La cuadratura del tiempo

Aquella mañana, todo parecía tan monótono como siempre. El despertador a la misma hora, la misma luz del día entrando por entre las cortinas de la habitación. Ya había vivido ese día, lo había vivido mil veces en el pasado y mil veces más en el futuro. Pero eso no importaba. La maquina que daba cuerda al mundo había vuelto a girar y otra vez empezaba la rutina. Me levanté, desenredándome en sábanas de seda y sudores matinales y me duché. Mi mano buscó la masturbación automáticamente y el placer vacío se apoderó de mi cuerpo los cortos minutos en los que podía evadirme de la realidad. Solo que hasta aquella paja era parte de la maldita rutina. La facilidad de esta me adormecía casi tanto como las pastillas que tomaba cada noche para dormir, pero esta vez mis ojos estaban abiertos. Observaban sin ver, miraban sin fijarse. Y mientras el agua de la ducha caía sobre mí como una cascada, ya no podía pensar, la niebla apoderándose de mi mente como tentáculos invisibles.

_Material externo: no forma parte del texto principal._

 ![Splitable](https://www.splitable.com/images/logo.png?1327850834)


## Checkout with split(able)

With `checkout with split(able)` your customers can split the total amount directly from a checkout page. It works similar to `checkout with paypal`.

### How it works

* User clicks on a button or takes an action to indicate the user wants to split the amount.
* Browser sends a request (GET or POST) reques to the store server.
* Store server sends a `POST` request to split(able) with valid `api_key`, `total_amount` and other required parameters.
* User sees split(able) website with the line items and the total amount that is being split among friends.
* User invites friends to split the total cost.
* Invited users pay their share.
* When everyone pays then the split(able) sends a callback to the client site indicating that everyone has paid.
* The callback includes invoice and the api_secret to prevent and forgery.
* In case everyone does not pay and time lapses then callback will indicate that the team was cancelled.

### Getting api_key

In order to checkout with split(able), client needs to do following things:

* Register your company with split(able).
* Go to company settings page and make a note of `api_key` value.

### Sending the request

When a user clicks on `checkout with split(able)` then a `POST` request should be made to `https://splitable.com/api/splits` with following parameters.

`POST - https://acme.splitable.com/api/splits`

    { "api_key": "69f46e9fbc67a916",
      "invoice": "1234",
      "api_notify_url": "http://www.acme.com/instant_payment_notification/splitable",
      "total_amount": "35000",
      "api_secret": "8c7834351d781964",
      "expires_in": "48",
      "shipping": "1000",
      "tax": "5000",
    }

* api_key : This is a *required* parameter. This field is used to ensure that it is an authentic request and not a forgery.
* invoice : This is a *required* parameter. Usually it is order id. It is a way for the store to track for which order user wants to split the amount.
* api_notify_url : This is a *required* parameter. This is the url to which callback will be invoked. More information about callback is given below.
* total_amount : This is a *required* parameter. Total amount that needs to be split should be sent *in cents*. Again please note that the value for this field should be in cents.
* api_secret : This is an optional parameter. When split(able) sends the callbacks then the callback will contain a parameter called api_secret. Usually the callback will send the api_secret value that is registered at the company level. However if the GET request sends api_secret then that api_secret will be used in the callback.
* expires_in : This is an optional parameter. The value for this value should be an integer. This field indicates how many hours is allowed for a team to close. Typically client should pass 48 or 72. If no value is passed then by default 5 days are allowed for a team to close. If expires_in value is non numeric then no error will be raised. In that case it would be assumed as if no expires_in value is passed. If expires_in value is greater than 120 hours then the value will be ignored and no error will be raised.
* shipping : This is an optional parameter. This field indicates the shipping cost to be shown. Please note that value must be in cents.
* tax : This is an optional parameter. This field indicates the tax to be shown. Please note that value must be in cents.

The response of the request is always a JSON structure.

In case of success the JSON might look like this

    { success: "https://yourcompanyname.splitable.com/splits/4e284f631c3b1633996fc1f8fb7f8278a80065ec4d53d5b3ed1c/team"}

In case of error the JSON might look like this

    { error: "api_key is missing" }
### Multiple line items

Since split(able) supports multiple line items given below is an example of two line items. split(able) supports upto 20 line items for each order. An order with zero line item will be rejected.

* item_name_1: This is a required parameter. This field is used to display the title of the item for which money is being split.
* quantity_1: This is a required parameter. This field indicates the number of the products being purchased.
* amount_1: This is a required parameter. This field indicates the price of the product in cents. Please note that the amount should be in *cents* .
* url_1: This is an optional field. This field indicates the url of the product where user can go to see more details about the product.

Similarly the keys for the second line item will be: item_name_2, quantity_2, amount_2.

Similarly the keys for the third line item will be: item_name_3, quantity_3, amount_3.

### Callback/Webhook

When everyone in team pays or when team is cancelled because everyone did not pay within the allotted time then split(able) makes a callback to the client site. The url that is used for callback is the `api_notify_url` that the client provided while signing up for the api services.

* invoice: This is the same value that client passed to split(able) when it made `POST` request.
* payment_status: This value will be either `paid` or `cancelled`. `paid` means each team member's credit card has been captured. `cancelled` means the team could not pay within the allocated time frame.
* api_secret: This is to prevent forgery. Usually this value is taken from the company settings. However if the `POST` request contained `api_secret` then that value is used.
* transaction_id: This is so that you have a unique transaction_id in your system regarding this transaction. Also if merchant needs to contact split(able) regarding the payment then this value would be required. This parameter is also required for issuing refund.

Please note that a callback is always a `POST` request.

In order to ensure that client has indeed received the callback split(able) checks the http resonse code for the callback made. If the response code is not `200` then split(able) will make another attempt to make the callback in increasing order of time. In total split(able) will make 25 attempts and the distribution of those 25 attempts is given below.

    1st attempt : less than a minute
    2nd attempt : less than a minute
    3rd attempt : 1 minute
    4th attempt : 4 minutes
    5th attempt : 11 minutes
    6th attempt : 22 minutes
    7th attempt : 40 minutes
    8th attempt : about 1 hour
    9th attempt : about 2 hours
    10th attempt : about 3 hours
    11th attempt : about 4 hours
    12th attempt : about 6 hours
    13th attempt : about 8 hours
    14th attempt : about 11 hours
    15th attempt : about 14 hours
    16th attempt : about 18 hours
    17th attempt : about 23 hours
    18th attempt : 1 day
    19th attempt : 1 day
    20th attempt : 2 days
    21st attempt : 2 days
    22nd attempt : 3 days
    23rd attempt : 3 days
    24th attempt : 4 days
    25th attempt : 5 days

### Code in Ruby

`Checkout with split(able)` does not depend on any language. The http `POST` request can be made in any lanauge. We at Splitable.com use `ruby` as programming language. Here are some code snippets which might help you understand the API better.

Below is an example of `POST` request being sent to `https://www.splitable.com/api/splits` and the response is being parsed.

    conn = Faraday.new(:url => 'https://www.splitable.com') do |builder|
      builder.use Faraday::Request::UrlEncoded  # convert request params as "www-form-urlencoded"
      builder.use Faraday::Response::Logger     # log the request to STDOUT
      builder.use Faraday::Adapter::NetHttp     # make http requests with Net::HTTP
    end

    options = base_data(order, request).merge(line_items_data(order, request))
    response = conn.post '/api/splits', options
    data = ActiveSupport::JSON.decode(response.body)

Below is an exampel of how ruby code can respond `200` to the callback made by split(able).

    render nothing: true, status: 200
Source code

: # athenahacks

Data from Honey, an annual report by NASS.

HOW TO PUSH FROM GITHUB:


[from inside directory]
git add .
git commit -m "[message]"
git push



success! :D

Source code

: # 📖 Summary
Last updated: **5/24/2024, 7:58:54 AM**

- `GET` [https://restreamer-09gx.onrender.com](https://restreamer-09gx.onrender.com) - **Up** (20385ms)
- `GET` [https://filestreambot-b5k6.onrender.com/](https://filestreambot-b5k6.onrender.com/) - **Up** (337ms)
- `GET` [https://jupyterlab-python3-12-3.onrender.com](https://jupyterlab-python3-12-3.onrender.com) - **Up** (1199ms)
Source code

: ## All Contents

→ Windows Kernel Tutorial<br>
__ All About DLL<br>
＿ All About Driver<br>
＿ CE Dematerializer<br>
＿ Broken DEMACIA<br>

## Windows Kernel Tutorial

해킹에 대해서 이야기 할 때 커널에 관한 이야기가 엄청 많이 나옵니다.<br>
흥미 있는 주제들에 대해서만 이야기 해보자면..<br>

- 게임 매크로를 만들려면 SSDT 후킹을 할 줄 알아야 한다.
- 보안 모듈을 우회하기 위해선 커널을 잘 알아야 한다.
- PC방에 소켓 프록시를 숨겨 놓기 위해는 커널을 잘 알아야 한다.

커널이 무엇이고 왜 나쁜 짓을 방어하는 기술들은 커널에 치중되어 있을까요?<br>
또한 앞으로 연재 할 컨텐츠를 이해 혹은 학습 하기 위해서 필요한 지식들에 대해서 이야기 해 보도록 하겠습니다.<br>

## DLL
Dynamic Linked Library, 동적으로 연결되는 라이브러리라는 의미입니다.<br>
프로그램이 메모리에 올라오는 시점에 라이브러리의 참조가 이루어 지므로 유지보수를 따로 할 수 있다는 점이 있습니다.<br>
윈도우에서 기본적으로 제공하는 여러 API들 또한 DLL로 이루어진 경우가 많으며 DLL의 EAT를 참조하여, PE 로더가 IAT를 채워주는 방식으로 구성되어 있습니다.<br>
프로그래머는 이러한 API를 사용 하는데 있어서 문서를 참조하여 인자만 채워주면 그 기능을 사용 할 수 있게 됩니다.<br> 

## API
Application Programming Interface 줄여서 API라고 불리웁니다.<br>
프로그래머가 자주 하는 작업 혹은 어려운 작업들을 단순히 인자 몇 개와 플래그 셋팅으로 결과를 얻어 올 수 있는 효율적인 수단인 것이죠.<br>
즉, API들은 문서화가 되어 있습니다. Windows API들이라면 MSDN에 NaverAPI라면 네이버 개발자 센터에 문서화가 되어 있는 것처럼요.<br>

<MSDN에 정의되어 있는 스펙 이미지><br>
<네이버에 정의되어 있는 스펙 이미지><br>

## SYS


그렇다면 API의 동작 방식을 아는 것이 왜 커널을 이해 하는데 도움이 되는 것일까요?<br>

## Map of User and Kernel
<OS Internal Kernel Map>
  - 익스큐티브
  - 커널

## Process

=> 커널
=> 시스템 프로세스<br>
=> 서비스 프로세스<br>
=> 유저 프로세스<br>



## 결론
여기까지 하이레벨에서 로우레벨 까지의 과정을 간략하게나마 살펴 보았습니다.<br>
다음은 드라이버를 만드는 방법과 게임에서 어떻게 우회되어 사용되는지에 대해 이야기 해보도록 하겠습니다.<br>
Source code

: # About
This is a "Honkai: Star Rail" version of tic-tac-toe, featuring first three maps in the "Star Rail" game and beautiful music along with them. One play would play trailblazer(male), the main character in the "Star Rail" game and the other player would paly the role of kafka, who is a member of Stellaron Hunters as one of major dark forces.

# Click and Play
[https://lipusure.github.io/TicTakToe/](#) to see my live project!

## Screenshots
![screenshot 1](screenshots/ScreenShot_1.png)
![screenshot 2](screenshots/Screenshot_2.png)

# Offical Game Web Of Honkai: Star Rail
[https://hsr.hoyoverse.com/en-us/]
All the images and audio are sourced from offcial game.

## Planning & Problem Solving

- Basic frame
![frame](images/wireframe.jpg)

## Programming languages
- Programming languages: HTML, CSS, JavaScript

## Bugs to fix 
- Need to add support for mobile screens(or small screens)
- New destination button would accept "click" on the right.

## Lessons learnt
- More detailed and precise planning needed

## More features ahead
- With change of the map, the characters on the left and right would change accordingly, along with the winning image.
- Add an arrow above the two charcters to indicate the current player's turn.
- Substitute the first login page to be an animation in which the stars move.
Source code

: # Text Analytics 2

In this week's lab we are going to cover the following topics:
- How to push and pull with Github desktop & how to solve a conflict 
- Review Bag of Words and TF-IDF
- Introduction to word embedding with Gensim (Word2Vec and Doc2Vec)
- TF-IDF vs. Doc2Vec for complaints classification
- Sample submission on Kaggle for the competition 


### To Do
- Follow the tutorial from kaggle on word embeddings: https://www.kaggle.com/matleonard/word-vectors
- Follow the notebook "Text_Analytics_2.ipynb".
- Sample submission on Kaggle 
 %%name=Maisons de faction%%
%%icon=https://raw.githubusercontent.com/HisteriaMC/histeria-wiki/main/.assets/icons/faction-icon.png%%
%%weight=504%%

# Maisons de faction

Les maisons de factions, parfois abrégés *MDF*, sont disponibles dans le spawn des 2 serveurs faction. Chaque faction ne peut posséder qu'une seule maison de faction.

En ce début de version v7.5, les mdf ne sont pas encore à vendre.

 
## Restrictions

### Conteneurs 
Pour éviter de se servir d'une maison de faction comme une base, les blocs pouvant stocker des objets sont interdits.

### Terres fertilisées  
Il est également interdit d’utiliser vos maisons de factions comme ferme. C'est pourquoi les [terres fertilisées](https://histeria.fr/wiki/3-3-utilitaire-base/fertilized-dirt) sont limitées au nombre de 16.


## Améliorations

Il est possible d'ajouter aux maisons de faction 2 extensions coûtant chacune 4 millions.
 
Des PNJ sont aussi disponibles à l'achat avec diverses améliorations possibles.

Era una niebla blanca, espesa, densa, tan tangible que cuando pensaba, mis ideas traspasaban algo sólido, húmedo. Casi podía sentir las gotas caer sobre mi cerebro. Antes, las duchas habían sido mi momento de reflexión, el instante de éxtasis en la que la soledad era mi mejor amiga. Ahora, pero, estaba demasiado cansado. Demasiado harto de aquel mundo cuyos engranajes gobernaban los míos.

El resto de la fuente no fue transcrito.